These crystals contain no strong hydrogen-bond-forming groups, such as-COOH, –NH2CO– or –NO2; various weak interactions, such as CH/π (Dmezawa, 1998), π···π (Sharma, 1993) and weak hydrogen bonds, and the interplay between these interactions, must therefore play an important role in determining the crystal structures.

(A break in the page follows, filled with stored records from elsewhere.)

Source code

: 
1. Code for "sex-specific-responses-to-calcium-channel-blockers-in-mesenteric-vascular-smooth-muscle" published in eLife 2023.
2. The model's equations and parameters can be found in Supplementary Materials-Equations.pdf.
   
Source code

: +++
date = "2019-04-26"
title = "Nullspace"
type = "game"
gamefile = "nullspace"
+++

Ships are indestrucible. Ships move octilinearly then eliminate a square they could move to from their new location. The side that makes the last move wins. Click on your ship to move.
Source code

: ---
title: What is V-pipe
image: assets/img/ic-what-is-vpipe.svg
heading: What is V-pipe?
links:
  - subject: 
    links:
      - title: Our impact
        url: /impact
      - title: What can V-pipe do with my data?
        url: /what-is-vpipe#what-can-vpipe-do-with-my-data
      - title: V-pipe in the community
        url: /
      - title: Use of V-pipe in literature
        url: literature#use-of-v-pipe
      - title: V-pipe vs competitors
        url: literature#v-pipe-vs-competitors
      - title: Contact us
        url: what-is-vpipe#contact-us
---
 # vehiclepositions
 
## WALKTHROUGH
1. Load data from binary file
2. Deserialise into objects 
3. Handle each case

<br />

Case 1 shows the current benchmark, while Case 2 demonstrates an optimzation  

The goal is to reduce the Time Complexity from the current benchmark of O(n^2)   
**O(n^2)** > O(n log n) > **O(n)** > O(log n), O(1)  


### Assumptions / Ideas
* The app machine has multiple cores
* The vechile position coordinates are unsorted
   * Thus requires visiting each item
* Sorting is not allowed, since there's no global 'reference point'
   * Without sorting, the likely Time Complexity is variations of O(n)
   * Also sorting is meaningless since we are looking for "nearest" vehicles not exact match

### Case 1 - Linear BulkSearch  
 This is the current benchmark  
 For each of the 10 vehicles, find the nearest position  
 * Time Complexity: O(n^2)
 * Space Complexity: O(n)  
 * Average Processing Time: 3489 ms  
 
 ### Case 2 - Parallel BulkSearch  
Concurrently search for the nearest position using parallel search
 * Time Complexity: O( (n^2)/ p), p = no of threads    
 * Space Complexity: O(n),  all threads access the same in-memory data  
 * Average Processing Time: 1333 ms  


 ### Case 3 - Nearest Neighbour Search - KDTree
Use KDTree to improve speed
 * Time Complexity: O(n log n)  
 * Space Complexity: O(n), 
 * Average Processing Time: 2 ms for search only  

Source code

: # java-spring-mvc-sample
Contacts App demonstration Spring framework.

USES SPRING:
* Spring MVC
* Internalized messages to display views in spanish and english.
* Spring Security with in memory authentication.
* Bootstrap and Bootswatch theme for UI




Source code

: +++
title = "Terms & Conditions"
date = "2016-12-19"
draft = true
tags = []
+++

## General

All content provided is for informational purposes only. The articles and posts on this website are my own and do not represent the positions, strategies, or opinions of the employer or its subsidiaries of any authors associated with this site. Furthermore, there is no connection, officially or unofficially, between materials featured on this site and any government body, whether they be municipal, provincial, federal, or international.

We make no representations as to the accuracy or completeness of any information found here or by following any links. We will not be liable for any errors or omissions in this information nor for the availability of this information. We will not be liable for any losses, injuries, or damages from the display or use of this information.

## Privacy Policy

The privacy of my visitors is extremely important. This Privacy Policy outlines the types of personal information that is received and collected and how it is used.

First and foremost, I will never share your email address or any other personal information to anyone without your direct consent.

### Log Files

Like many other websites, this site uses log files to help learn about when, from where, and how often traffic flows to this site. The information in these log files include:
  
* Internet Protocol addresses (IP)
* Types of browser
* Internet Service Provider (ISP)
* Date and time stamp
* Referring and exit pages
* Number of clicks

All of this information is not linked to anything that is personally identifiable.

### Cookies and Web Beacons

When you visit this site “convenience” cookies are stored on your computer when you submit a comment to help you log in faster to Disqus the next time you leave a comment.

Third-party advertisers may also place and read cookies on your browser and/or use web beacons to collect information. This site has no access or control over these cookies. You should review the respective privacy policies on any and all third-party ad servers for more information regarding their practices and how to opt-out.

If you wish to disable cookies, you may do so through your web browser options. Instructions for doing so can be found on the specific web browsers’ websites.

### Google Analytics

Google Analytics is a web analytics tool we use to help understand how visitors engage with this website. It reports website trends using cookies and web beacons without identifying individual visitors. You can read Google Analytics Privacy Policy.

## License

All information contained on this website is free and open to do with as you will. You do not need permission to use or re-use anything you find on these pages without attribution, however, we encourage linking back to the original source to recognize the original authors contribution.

The crystal packing analysis was carried out using OPEC (Gavezzotti, 1983), which was locally modified with additional calculation routines. Given a reference molecule (FM), and with the distance of interacting molecules limited to within 15 Å, the program calculated approximate 150 surrounding molecules (SM), which form the crystal model.

The main results are listed in Table 1S (supplementary material). From Table 1S, we can see the following:

(i) The CH/π interactions play a major role in controlling the molecular packing. 15 CH/π interactions, out of 18 listed for the most important intermolecular interactions, assemble molecules into a screw, which might explain why the crystals studied are more likely to crystallize in non-centrosymmetric groups.

2. The π···π interactions almost equally play the same role. Out of 19 listed, half of the interactions assemble the molecules in a translation-related mode, favouring an acentric crystal. This mode appears to occur when the molecular dipole is relatively small. When the molecular dipole is relatively large, the π···π interactions cause the molecules to packed in an antiparallel fashion into centric crystals.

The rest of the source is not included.